2.3 Bioinformatics, sequence analysis and statistical analysis
In order to obtain more reliable and high-quality sequencing results (valid reads), the following pre-procedures were performed on the raw reads from the Illumina MiSeq platform: raw reads were demultiplexed, quality-filtered by FASTP (version 0.19.6; Chen, Zhou, Chen, & Gu, 2018) and merged by FLASH (version 1.2.11; Magoc & Salzberg, 2011), and high-quality reads were clustered as an operational taxonomic unit (OTU) by UPARSE (version 7.0) when the sets of sequences shared at least 97% identity (Edgar, 2013), and chimeric sequences were identified and removed. All OTUs with totaling reads more than 50 were used. The taxonomy of each OTU representative sequence was analyzed by RDP Classifier (version 2.11; Wang, Garrity, Tiedje, & Cole, 2007) against the Silva 16S rRNA database (version 138) using confidence threshold of 70% (Quast et al., 2013).
Mothur software (version 1.30.2) was employed to calculate α-diversity including Sobs, Chao1, Shannon, Simpson, and Coverage, and Student’st -test was performed to compare α-diversity estimates andP -value less than 0.05 was considered statistically significant. β-diversity analysis was performed and visualized with principal coordinates analysis (PCoA) were determined by Bray-Curtis distances, based on OTU compositions and Adonis test (with 999 permutations) was conducted to show differentiation in microbial structures of different sexes.
Taxa abundances in two sexes at the phylum and genus levels were compared by Wilcoxon rank-sum test and a two-tailed P -value less than 0.05 was considered significant (with bootstrap values 95%).
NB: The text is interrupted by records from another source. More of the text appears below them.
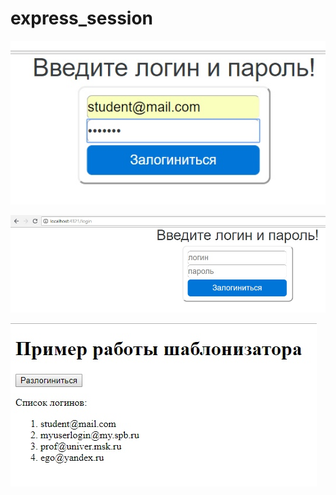 # express_session

![Image alt](https://github.com/Kseniaveh/express_session/blob/master/EOFoHR0cY44.jpg)

![Image alt](https://github.com/Kseniaveh/express_session/blob/master/I_Ik5frZxH8.jpg)

![Image alt](https://github.com/Kseniaveh/express_session/blob/master/yWvfiBa8QZk.jpg)
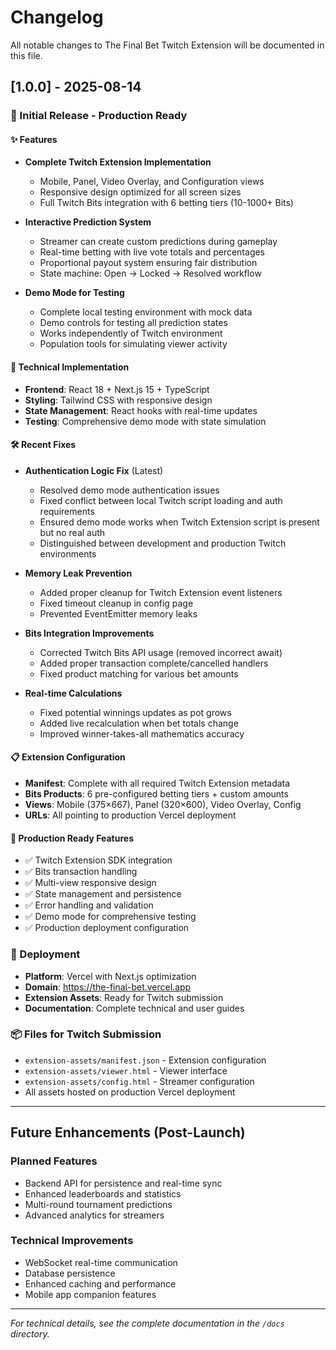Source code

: # Changelog

All notable changes to The Final Bet Twitch Extension will be documented in this file.

## [1.0.0] - 2025-08-14

### 🎉 Initial Release - Production Ready

#### ✨ Features
- **Complete Twitch Extension Implementation**
  - Mobile, Panel, Video Overlay, and Configuration views
  - Responsive design optimized for all screen sizes
  - Full Twitch Bits integration with 6 betting tiers (10-1000+ Bits)

- **Interactive Prediction System**
  - Streamer can create custom predictions during gameplay
  - Real-time betting with live vote totals and percentages
  - Proportional payout system ensuring fair distribution
  - State machine: Open → Locked → Resolved workflow

- **Demo Mode for Testing**
  - Complete local testing environment with mock data
  - Demo controls for testing all prediction states
  - Works independently of Twitch environment
  - Population tools for simulating viewer activity

#### 🔧 Technical Implementation
- **Frontend**: React 18 + Next.js 15 + TypeScript
- **Styling**: Tailwind CSS with responsive design
- **State Management**: React hooks with real-time updates
- **Testing**: Comprehensive demo mode with state simulation

#### 🛠️ Recent Fixes
- **Authentication Logic Fix** (Latest)
  - Resolved demo mode authentication issues
  - Fixed conflict between local Twitch script loading and auth requirements
  - Ensured demo mode works when Twitch Extension script is present but no real auth
  - Distinguished between development and production Twitch environments

- **Memory Leak Prevention**
  - Added proper cleanup for Twitch Extension event listeners
  - Fixed timeout cleanup in config page
  - Prevented EventEmitter memory leaks

- **Bits Integration Improvements**
  - Corrected Twitch Bits API usage (removed incorrect await)
  - Added proper transaction complete/cancelled handlers
  - Fixed product matching for various bet amounts

- **Real-time Calculations**
  - Fixed potential winnings updates as pot grows
  - Added live recalculation when bet totals change
  - Improved winner-takes-all mathematics accuracy

#### 📋 Extension Configuration
- **Manifest**: Complete with all required Twitch Extension metadata
- **Bits Products**: 6 pre-configured betting tiers + custom amounts
- **Views**: Mobile (375×667), Panel (320×600), Video Overlay, Config
- **URLs**: All pointing to production Vercel deployment

#### 🎯 Production Ready Features
- ✅ Twitch Extension SDK integration
- ✅ Bits transaction handling
- ✅ Multi-view responsive design
- ✅ State management and persistence
- ✅ Error handling and validation
- ✅ Demo mode for comprehensive testing
- ✅ Production deployment configuration

### 🚀 Deployment
- **Platform**: Vercel with Next.js optimization
- **Domain**: https://the-final-bet.vercel.app
- **Extension Assets**: Ready for Twitch submission
- **Documentation**: Complete technical and user guides

### 📦 Files for Twitch Submission
- `extension-assets/manifest.json` - Extension configuration
- `extension-assets/viewer.html` - Viewer interface
- `extension-assets/config.html` - Streamer configuration
- All assets hosted on production Vercel deployment

---

## Future Enhancements (Post-Launch)

### Planned Features
- Backend API for persistence and real-time sync
- Enhanced leaderboards and statistics
- Multi-round tournament predictions
- Advanced analytics for streamers

### Technical Improvements
- WebSocket real-time communication
- Database persistence
- Enhanced caching and performance
- Mobile app companion features

---

*For technical details, see the complete documentation in the `/docs` directory.*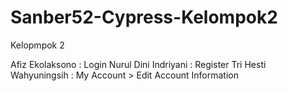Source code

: # Sanber52-Cypress-Kelompok2

Kelopmpok 2 

Afiz Ekolaksono : Login
Nurul Dini Indriyani : Register
Tri Hesti Wahyuningsih : My Account > Edit Account Information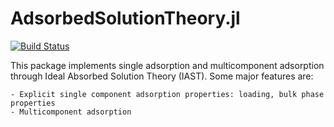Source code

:# AdsorbedSolutionTheory.jl

[![Build Status](https://github.com/ClapeyronThermo/AdsorbedSolutionTheory.jl/actions/workflows/CI.yml/badge.svg?branch=main)](https://github.com/ClapeyronThermo/AdsorbedSolutionTheory.jl/actions/workflows/CI.yml?query=branch%3Amain)


This package implements single adsorption and multicomponent adsorption through Ideal Absorbed Solution Theory (IAST). Some major features are:

    - Explicit single component adsorption properties: loading, bulk phase properties
    - Multicomponent adsorption 

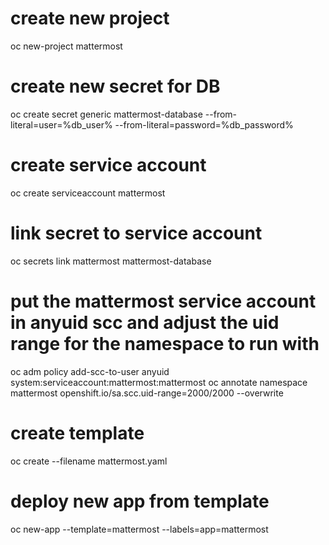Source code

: # create new project
oc new-project mattermost

# create new secret for DB
oc create secret generic mattermost-database --from-literal=user=%db_user% --from-literal=password=%db_password%

# create service account
oc create serviceaccount mattermost

# link secret to service account
oc secrets link mattermost mattermost-database

# put the mattermost service account in anyuid scc and adjust the uid range for the namespace to run with
oc adm policy add-scc-to-user anyuid system:serviceaccount:mattermost:mattermost
oc annotate namespace mattermost openshift.io/sa.scc.uid-range=2000/2000 --overwrite

# create template
oc create --filename mattermost.yaml

# deploy new app from template
oc new-app --template=mattermost --labels=app=mattermost
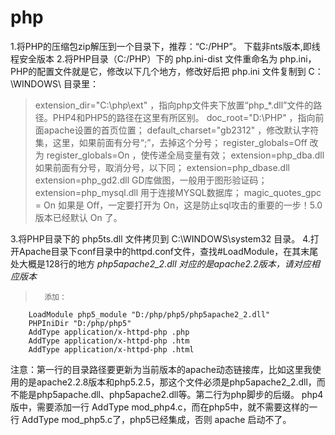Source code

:# php

1.将PHP的压缩包zip解压到一个目录下，推荐：“C:/PHP”。 下载非nts版本,即线程安全版本
2.将PHP目录（C:/PHP）下的 php.ini-dist 文件重命名为 php.ini，PHP的配置文件就是它，修改以下几个地方，修改好后把 php.ini 文件复制到 C：\WINDOWS\ 目录里： 
>	extension_dir="C:\php\ext" ，指向php文件夹下放置“php_*.dll”文件的路径。PHP4和PHP5的路径在这里有所区别。 
	doc_root="D:\PHP" ，指向前面apache设置的首页位置； 
	default_charset="gb2312" ，修改默认字符集，这里，如果前面有分号“;”，去掉这个分号； 
	register_globals=Off 改为 register_globals=On ，使传递全局变量有效； 
	extension=php_dba.dll 如果前面有分号，取消分号，以下同； 
	extension=php_dbase.dll 
	extension=php_gd2.dll  GD库做图，一般用于图形验证码； 
	extension=php_mysql.dll  用于连接MYSQL数据库； 
	magic_quotes_gpc = On  如果是 Off，一定要打开为 On，这是防止sql攻击的重要的一步！5.0版本已经默认 On 了。

3.将PHP目录下的 php5ts.dll 文件拷贝到 C:\WINDOWS\system32 目录。 
4.打开Apache目录下conf目录中的httpd.conf文件，查找#LoadModule，在其末尾处大概是128行的地方 
*php5apache2_2.dll 对应的是apache2.2版本，请对应相应版本*
 >       添加： 
        LoadModule php5_module "D:/php/php5/php5apache2_2.dll" 
        PHPIniDir "D:/php/php5" 
        AddType application/x-httpd-php .php
        AddType application/x-httpd-php .htm 
        AddType application/x-httpd-php .html 

 注意：第一行的目录路径要更新为当前版本的apache动态链接库，比如这里我使用的是apache2.2.8版本和php5.2.5，那这个文件必须是php5apache2_2.dll，而不能是php5apache.dll、php5apache2.dll等。第二行为php脚步的后缀。 
    php4版中，需要添加一行 AddType mod_php4.c，而在php5中，就不需要这样的一行 AddType mod_php5.c了，php5已经集成，否则 apache 启动不了。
The different biomarkers associated with sex were characterized by linear discriminant analysis (LDA) effect size (LEfSe) (Segata et al., 2011). Microbial functions were predicted by using phylogenetic investigation of communities by reconstruction of unobserved states 2 (PICRUSt2) based on high-quality sequences, and an Independent sample t -test was performed to measure whether the difference between the two sexes is significant (SPSS, version 26.0), and the diagrams were finished by Origin (version 2019).